Donald Trump’s shaky start

Anti-Trump protest in New York City, Nov. 12, 2016

Anti-Trump protest in New York City, Nov. 12, 2016

Donald Trump was able to get away with pretty much anything while campaigning for president, from admissions of sexually predatory behavior to numerous false statements. Now that he’s the president-elect, however, Trump is discovering that preparing to govern is something very different from campaigning. Trump has already gotten into a bunch of sticky or questionable situations just days after the election:

First, Trump is facing massive demonstrations by people who don’t want to accept his presidency, or who believe that Trump won the election by illegal means. It doesn’t help that Trump is losing the popular vote to Hillary Clinton by over one million votes.

Second, Trump is facing a firestorm of protest over his appointment of Stephen Bannon as senior White House counsel. Bannon was Executive Chairman of Breitbart News, which is deemed a racist, anti-Semitic, white nationalist site. Although Trump tends to be stubborn and would not likely jettison Bannon, who ran Trump’s presidential campaign, Bannon is already a lightning rod for criticism of Trump’s policies well before Inauguration Day.

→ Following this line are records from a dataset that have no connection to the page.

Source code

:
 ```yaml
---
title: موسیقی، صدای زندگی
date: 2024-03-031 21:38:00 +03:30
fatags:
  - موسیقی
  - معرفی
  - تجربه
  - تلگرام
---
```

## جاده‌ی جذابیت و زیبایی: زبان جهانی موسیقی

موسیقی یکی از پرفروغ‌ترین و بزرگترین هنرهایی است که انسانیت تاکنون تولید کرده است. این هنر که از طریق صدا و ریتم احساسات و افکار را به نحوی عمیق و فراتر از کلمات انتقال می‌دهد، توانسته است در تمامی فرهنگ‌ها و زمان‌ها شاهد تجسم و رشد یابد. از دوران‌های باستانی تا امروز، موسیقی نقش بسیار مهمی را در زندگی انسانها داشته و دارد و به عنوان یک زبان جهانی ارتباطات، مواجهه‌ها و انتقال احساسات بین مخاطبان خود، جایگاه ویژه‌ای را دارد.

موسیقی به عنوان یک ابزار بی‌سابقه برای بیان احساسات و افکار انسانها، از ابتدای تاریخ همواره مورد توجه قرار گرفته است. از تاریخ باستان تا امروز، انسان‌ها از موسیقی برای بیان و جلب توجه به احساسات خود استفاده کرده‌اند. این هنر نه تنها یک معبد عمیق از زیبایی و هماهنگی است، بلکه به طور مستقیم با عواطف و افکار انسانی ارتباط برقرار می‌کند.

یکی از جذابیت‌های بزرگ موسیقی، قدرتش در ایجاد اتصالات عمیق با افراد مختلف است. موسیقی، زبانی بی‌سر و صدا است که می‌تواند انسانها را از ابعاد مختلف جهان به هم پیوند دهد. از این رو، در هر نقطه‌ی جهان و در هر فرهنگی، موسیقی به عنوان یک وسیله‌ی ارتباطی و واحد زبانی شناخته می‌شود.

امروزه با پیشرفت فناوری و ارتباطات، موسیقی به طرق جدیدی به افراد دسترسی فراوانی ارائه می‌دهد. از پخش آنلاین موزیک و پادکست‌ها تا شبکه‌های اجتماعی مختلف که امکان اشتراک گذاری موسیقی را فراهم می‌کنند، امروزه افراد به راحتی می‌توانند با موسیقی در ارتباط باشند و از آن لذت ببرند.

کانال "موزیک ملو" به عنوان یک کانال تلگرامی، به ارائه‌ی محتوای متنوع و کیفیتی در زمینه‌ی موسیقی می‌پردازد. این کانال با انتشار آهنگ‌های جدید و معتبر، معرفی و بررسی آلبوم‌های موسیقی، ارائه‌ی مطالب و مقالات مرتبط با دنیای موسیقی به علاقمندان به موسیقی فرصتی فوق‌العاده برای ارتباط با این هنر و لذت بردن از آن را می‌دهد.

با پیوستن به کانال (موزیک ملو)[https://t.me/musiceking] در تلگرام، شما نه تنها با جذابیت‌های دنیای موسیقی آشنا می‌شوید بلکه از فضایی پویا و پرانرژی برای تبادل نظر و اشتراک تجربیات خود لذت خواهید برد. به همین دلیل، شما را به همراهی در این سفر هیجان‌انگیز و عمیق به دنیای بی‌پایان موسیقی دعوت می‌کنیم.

Third, Trump has effected what some media outlets are calling a “Stalinist purge” of New Jersey Governor Chris Christie and his cohorts from the Trump transition team. Christie was originally the Chair of the transition, and has now been demoted to Vice Chair. Likewise, former Congressman Mike Rogers, a Christie ally, has been removed from the transition team altogether. The stated reason for this “shakeup” is that Christie didn’t defend Trump sufficiently on the campaign trail. However, that’s not news. Christie barely even mentioned Trump at all during his speech at the Republican National Convention back in July, and appeared to be promoting only himself. Perhaps a more immediate reason for Christie’s demotion is that Christie’s top aide and his top appointee each recently got convicted in the Bridgegate scandal, and there’s a chance that one or both of them could turn state’s evidence against Christie.

Fourth, Trump’s Vice Presidential pick Michael Pence faces an email scandal. Pence is trying to keep emails from his time as Indiana Governor secret, despite a state law requiring that they be made part of the public records. Considering that Hillary Clinton was raked over the coals for a year, including by Pence, about using a private email server as Secretary of State to accomplish essentially the same purpose, Pence’s efforts seem wildly hypocritical at best.

Fifth, Trump’s choice for National Security Advisor, Michael Flynn, “has built questionable ties to Russiasince retiring from the U.S. military. These ties including being a contributor to RT, Russia’s news outlet that broadcasts in the U.S. This comes at a time when Trump himself is accused of having financial ties to Russia, such as loans, that could create conflicts of interest when it comes time to make crucial foreign policy decisions. Moreover, Russia’s government, via Wikileaks, is accused of meddling in the U.S. election on behalf of Trump, and has admitted having contacts with the Trump campaign during the election run-up.

Sixth, Trump’s daughter Ivanka, who runs some of Trump’s businesses and is expected to do so even more when Trump is president, sat in on Trump’s meeting this week with Japanese Prime Minister Shinzo Abe. This raises further questions about Trump’s possible conflicts of interests between his family businesses and his upcoming duties as president. It doesn’t help that Trump is the first presidential nominee, and non president-elect, in decades not to release his tax returns, which could answer nagging questions about his international business ties that raise potential conflicts of interest.

There are also other issues, such as the allegedly racist views of Republican U.S. Senator Jeff Sessions, whom Trump just picked to be his nominee for U.S. Attorney General. Sessions must be confirmed by the U.S. Senate, and he was previously rejected by the Senate for a federal judgeship based at least in part on these troubling allegations.

President Barack Obama and his White House team got through two presidential terms without any major scandal, and, regardless of whether one disagrees with their political philosophy, they demonstrated a level of thoughtfulness on a regular basis, with few glaring conflicts of interest. Thus far, it is questionable whether Donald Trump and his team will be able to do the same. At minimum, a number of lawyers and investigative reporters are likely to be kept quite busy during the next few months and years.